エクセルで作業していると、シート上に突然点線が表示されて邪魔に感じたり、消し方がわからず困った経験がある方も多いでしょう。
エクセルに表示される点線には、印刷範囲の境界を示す点線・改ページプレビューの点線・罫線として設定された点線など、複数の種類があります。
それぞれの点線は原因や対処法が異なるため、どの点線が表示されているかを正しく見極めることが問題解決の第一歩です。
本記事では、エクセルに表示される各種点線の原因と消し方を種類別に丁寧に解説していきます。
エクセルの点線はいくつか種類があり、消し方も異なる
それではまず、エクセルに表示される点線の種類とそれぞれの特徴について解説していきます。
一口に「点線が表示されている」といっても、原因によって対処法が全く異なるため、まずは点線の種類を把握することが重要です。

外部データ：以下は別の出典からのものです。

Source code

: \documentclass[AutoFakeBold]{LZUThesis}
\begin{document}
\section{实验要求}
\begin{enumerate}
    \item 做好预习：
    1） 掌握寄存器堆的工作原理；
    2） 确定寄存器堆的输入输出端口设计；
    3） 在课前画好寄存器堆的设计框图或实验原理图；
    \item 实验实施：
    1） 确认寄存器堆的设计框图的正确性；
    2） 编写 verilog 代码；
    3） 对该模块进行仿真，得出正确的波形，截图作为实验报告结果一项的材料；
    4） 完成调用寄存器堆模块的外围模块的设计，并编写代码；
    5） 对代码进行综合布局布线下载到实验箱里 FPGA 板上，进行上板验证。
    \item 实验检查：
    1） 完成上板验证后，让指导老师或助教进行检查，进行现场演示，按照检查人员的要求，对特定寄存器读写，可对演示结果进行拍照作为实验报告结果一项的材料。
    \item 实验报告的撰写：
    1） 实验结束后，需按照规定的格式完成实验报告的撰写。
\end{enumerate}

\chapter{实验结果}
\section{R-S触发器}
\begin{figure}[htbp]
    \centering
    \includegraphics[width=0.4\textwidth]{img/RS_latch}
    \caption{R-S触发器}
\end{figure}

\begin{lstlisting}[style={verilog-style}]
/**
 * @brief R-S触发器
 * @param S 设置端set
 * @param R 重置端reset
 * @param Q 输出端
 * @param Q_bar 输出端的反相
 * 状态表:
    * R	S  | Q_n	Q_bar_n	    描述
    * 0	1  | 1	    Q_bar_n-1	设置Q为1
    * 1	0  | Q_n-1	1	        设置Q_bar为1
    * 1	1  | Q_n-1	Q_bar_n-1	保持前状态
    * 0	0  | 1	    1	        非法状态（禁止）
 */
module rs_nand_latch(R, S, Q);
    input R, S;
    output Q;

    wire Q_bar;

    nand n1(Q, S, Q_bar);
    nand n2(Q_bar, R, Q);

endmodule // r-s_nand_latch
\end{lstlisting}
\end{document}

主要な点線の種類を整理すると、印刷プレビュー後に残る改ページ点線・印刷範囲の境界線・グリッド線・罫線として設定された点線の4種類に分けられます。
印刷プレビュー後に表示される改ページ点線の特徴
エクセルで一度印刷プレビューを表示した後や、印刷設定を変更した後にシート上に表示される点線は「自動改ページ線」と呼ばれます。
この点線は、現在の設定で印刷した場合にページが切り替わる位置を示しており、グレーまたは青色の細い点線で表示されます。
自動改ページ線はエクセルが自動的に設定するもので、手動では直接削除できませんが、エクセルを再起動したり設定を変更することで非表示にできます。
印刷範囲の境界線として表示される点線の特徴
印刷範囲を設定した場合、その範囲の境界がページ設定の境界線として点線で表示されることがあります。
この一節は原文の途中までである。